> ABOUT THIS EXERCISE
The lines of the records that include "example" should all be copied.

***** RECORDED DATA *****

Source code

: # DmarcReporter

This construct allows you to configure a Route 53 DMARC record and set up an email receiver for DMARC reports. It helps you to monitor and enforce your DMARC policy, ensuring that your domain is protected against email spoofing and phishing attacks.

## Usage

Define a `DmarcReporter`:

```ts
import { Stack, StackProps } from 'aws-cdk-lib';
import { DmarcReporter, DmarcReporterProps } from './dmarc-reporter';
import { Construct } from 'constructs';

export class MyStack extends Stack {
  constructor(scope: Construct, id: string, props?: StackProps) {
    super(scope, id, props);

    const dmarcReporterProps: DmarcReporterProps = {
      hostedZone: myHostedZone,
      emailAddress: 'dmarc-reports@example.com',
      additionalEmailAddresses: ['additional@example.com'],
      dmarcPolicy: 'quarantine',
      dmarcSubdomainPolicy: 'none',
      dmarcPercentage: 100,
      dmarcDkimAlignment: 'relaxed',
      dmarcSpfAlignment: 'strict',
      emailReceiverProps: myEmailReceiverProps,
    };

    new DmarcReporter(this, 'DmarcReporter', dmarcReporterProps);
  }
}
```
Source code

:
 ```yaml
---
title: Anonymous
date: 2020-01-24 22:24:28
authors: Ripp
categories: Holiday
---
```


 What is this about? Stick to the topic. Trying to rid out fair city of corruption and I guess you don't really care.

*****

> YOUR SOLUTION
      emailAddress: 'dmarc-reports@example.com',
      additionalEmailAddresses: ['additional@example.com'],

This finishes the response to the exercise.